▸ EXERCISE PROMPT
An exact copy of the records is required, minus the pictures they hold.

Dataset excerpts
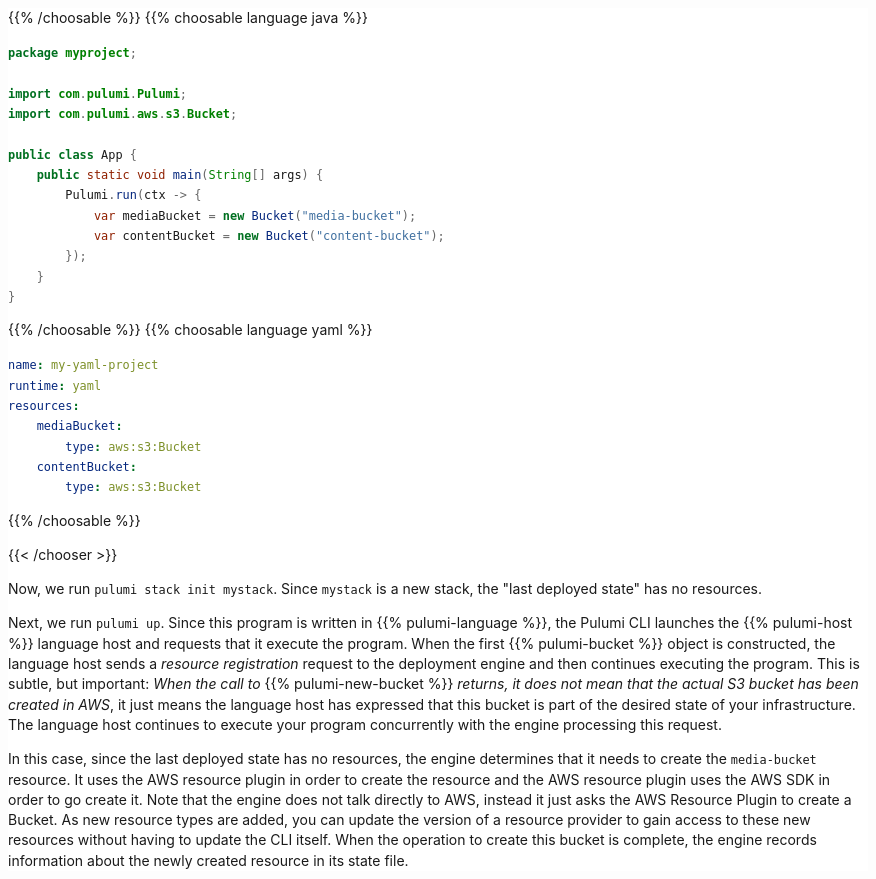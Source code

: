 {{% /choosable %}}
{{% choosable language java %}}

```java
package myproject;

import com.pulumi.Pulumi;
import com.pulumi.aws.s3.Bucket;

public class App {
    public static void main(String[] args) {
        Pulumi.run(ctx -> {
            var mediaBucket = new Bucket("media-bucket");
            var contentBucket = new Bucket("content-bucket");
        });
    }
}
```

{{% /choosable %}}
{{% choosable language yaml %}}

```yaml
name: my-yaml-project
runtime: yaml
resources:
    mediaBucket:
        type: aws:s3:Bucket
    contentBucket:
        type: aws:s3:Bucket
```

{{% /choosable %}}

{{< /chooser >}}

Now, we run `pulumi stack init mystack`. Since `mystack` is a new stack, the "last deployed state" has no resources.

Next, we run `pulumi up`. Since this program is written in {{% pulumi-language %}}, the Pulumi CLI launches the {{% pulumi-host %}} language host and requests that it execute the program. When the first {{% pulumi-bucket %}} object is constructed, the language host sends a _resource registration_ request to the deployment engine and then continues executing the program. This is subtle, but important: _When the call to_ {{% pulumi-new-bucket %}} _returns, it does not mean that the actual S3 bucket has been created in AWS_, it just means the language host has expressed that this bucket is part of the desired state of your infrastructure.  The language host continues to execute your program concurrently with the engine processing this request.

In this case, since the last deployed state has no resources, the engine determines that it needs to create the `media-bucket` resource. It uses the AWS resource plugin in order to create the resource and the AWS resource plugin uses the AWS SDK in order to go create it.  Note that the engine does not talk directly to AWS, instead it just asks the AWS Resource Plugin to create a Bucket. As new resource types are added, you can update the version of a resource provider to gain access to these new resources without having to update the CLI itself. When the operation to create this bucket is complete, the engine records information about the newly created resource in its state file.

▸ EXERCISE ANSWER
Source code

: {{% /choosable %}}
{{% choosable language java %}}

```java
package myproject;

import com.pulumi.Pulumi;
import com.pulumi.aws.s3.Bucket;

public class App {
    public static void main(String[] args) {
        Pulumi.run(ctx -> {
            var mediaBucket = new Bucket("media-bucket");
            var contentBucket = new Bucket("content-bucket");
        });
    }
}
```

{{% /choosable %}}
{{% choosable language yaml %}}

```yaml
name: my-yaml-project
runtime: yaml
resources:
    mediaBucket:
        type: aws:s3:Bucket
    contentBucket:
        type: aws:s3:Bucket
```

{{% /choosable %}}

{{< /chooser >}}

Now, we run `pulumi stack init mystack`. Since `mystack` is a new stack, the "last deployed state" has no resources.

Next, we run `pulumi up`. Since this program is written in {{% pulumi-language %}}, the Pulumi CLI launches the {{% pulumi-host %}} language host and requests that it execute the program. When the first {{% pulumi-bucket %}} object is constructed, the language host sends a _resource registration_ request to the deployment engine and then continues executing the program. This is subtle, but important: _When the call to_ {{% pulumi-new-bucket %}} _returns, it does not mean that the actual S3 bucket has been created in AWS_, it just means the language host has expressed that this bucket is part of the desired state of your infrastructure.  The language host continues to execute your program concurrently with the engine processing this request.

In this case, since the last deployed state has no resources, the engine determines that it needs to create the `media-bucket` resource. It uses the AWS resource plugin in order to create the resource and the AWS resource plugin uses the AWS SDK in order to go create it.  Note that the engine does not talk directly to AWS, instead it just asks the AWS Resource Plugin to create a Bucket. As new resource types are added, you can update the version of a resource provider to gain access to these new resources without having to update the CLI itself. When the operation to create this bucket is complete, the engine records information about the newly created resource in its state file.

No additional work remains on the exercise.